Records provided:
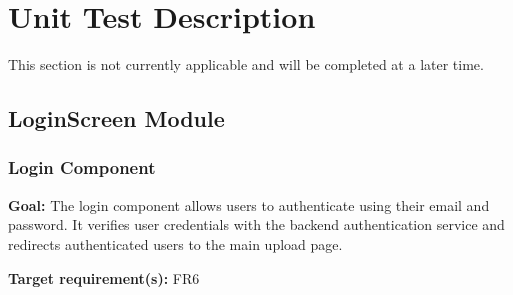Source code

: \documentclass[12pt, titlepage]{article}
\begin{document}
\section{Unit Test Description}
\label{Unit Test Desc}
This section is not currently applicable and will be completed at a later time. 

\subsection{LoginScreen Module}

\subsubsection{Login Component}

\textbf{Goal:}
The login component allows users to authenticate using their email and password.
It verifies user credentials with the backend authentication service and redirects
authenticated users to the main upload page.

\textbf{Target requirement(s):} FR6
\end{document}
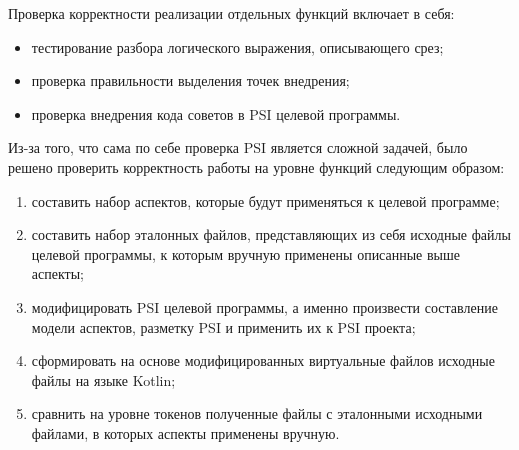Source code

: \documentclass[conference]{IEEEtran}
\begin{document}
Проверка  корректности реализации отдельных функций включает в себя:
\begin{itemize}
    \item тестирование разбора логического выражения, описывающего срез;
    \item проверка правильности выделения точек внедрения;
    \item проверка внедрения кода советов в PSI целевой программы.
\end{itemize}


Из-за того, что сама по себе проверка PSI является сложной задачей, было решено
проверить корректность работы на уровне функций следующим образом:
\begin{enumerate}
    \item составить набор аспектов, которые будут применяться к целевой
          программе;
    \item составить набор эталонных файлов, представляющих из себя исходные
          файлы целевой программы, к которым вручную применены описанные выше
          аспекты;
	\item модифицировать PSI целевой программы, а именно произвести составление
	      модели аспектов, разметку PSI и применить их к PSI проекта;
	\item сформировать на основе  модифицированных виртуальные файлов исходные
	      файлы на языке Kotlin;
	\item сравнить на уровне токенов полученные файлы с эталонными исходными
	      файлами, в которых аспекты применены вручную.		  
\end{enumerate}


\end{document}

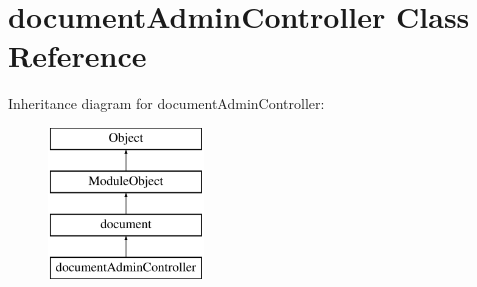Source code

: \hypertarget{classdocumentAdminController}{}\section{document\+Admin\+Controller Class Reference}
\label{classdocumentAdminController}
Inheritance diagram for document\+Admin\+Controller\+:\begin{figure}[H]
\begin{center}
\leavevmode
\includegraphics[height=4.000000cm]{classdocumentAdminController}
\end{center}
\end{figure}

Task to complete: Repeat the full listing above exactly, with no pictures in the copy.

Answer section:
Source code

: \documentclass[12pt, titlepage]{article}
\begin{document}
\section{Unit Test Description}
\label{Unit Test Desc}
This section is not currently applicable and will be completed at a later time. 

\subsection{LoginScreen Module}

\subsubsection{Login Component}

\textbf{Goal:}
The login component allows users to authenticate using their email and password.
It verifies user credentials with the backend authentication service and redirects
authenticated users to the main upload page.

\textbf{Target requirement(s):} FR6
\end{document}
Source code

: \documentclass[conference]{IEEEtran}
\begin{document}
Проверка  корректности реализации отдельных функций включает в себя:
\begin{itemize}
    \item тестирование разбора логического выражения, описывающего срез;
    \item проверка правильности выделения точек внедрения;
    \item проверка внедрения кода советов в PSI целевой программы.
\end{itemize}


Из-за того, что сама по себе проверка PSI является сложной задачей, было решено
проверить корректность работы на уровне функций следующим образом:
\begin{enumerate}
    \item составить набор аспектов, которые будут применяться к целевой
          программе;
    \item составить набор эталонных файлов, представляющих из себя исходные
          файлы целевой программы, к которым вручную применены описанные выше
          аспекты;
	\item модифицировать PSI целевой программы, а именно произвести составление
	      модели аспектов, разметку PSI и применить их к PSI проекта;
	\item сформировать на основе  модифицированных виртуальные файлов исходные
	      файлы на языке Kotlin;
	\item сравнить на уровне токенов полученные файлы с эталонными исходными
	      файлами, в которых аспекты применены вручную.		  
\end{enumerate}


\end{document}

Source code

: \hypertarget{classdocumentAdminController}{}\section{document\+Admin\+Controller Class Reference}
\label{classdocumentAdminController}
Inheritance diagram for document\+Admin\+Controller\+:\begin{figure}[H]
\begin{center}
\leavevmode
\includegraphics[height=4.000000cm]{classdocumentAdminController}
\end{center}
\end{figure}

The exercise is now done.